11. The parties filed their affidavits and some on behalf of the witnesses in support of their respective cases. The Prescribed Authority vide judgment and award dated 30.11.2017 allowed the release application. The tenant-petitioner filed Rent Appeal No. 10 of 2018 before the District Judge of Allahabad. The appeal came up for determination before the Additional District Judge, Court No. 5 Allahabad, who proceeded to hear and dismiss the appeal vide the judgment impugned dated 07.01.2019.

12. Dissatisfied, the tenant-petitioner has filed the present petition under Article 227 of the Constitution.

13. Parties have exchanged affidavits.

14. Heard Mr. Vishal Khandelwal, learned Counsel for the tenant-petitioner and Mr.

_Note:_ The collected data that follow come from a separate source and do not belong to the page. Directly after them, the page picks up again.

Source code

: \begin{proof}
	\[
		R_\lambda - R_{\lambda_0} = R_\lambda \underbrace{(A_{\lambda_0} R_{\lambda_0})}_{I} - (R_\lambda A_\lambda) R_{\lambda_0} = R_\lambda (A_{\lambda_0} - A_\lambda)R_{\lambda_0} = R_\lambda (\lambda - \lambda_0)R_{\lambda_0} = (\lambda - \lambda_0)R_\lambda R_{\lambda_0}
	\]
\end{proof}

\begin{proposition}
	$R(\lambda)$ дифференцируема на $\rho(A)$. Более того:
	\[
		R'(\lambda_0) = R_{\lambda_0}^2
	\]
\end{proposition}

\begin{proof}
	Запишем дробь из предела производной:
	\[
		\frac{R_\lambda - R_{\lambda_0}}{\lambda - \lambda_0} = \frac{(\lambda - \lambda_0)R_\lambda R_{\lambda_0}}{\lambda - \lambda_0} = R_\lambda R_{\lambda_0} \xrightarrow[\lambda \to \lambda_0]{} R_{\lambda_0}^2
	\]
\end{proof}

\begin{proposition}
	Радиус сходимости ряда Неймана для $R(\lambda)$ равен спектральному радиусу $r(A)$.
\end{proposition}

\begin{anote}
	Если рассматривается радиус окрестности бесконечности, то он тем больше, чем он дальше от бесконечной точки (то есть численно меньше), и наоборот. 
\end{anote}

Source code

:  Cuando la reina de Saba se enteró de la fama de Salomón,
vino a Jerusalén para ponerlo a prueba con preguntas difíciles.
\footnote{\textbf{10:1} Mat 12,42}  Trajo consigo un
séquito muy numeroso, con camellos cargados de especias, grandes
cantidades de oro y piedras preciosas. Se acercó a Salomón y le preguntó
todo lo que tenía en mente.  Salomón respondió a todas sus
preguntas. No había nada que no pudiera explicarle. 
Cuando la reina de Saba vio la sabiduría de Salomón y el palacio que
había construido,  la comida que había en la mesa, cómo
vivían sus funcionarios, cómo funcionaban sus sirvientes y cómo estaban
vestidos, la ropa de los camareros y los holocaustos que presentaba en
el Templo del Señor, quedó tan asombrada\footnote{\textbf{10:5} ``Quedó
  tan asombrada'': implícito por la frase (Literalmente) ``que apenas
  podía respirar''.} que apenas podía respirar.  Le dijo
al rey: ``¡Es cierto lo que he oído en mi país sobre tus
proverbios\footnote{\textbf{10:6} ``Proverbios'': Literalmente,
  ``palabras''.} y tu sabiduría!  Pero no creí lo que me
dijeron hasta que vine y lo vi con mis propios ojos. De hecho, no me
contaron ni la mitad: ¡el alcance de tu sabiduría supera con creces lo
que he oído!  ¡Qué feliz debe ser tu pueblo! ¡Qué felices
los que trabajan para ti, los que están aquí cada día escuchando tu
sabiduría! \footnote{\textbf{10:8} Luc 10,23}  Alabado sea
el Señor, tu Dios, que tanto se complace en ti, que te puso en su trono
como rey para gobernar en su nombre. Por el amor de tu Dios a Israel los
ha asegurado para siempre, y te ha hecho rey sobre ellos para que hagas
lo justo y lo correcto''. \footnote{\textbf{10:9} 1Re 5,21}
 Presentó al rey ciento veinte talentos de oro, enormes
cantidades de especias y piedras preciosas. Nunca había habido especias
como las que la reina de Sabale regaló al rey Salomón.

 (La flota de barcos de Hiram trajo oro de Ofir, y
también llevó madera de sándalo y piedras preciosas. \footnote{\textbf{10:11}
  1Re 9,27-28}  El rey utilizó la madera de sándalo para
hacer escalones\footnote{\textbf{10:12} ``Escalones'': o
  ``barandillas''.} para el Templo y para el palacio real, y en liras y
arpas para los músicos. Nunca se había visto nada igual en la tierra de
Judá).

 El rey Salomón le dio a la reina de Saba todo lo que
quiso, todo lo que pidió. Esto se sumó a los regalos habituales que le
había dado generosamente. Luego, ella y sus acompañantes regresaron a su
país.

Kunal Shah, learned Counsel appearing on behalf of respondent nos. 3 to 6.

15. It has been argued by Mr. Khandelwal that the property in dispute being one that is a residential building, it cannot be released for a business purpose, because what the landlord-respondents have said in their application normally constitutes a business purpose. He points out that the application is not maintainable, in view of Clause (ii) of the third proviso to Section 21(1) of the Act. It is argued that the landlord-respondents have pleaded a case that they need the property in dispute so that they can eat their lunch conveniently, as it is situate close to their business premises, sparing them the trouble of going home everyday, that is located three kilometers away from their place of work. This purpose the learned Counsel for the appellant submits is a business purpose, and not residential purpose.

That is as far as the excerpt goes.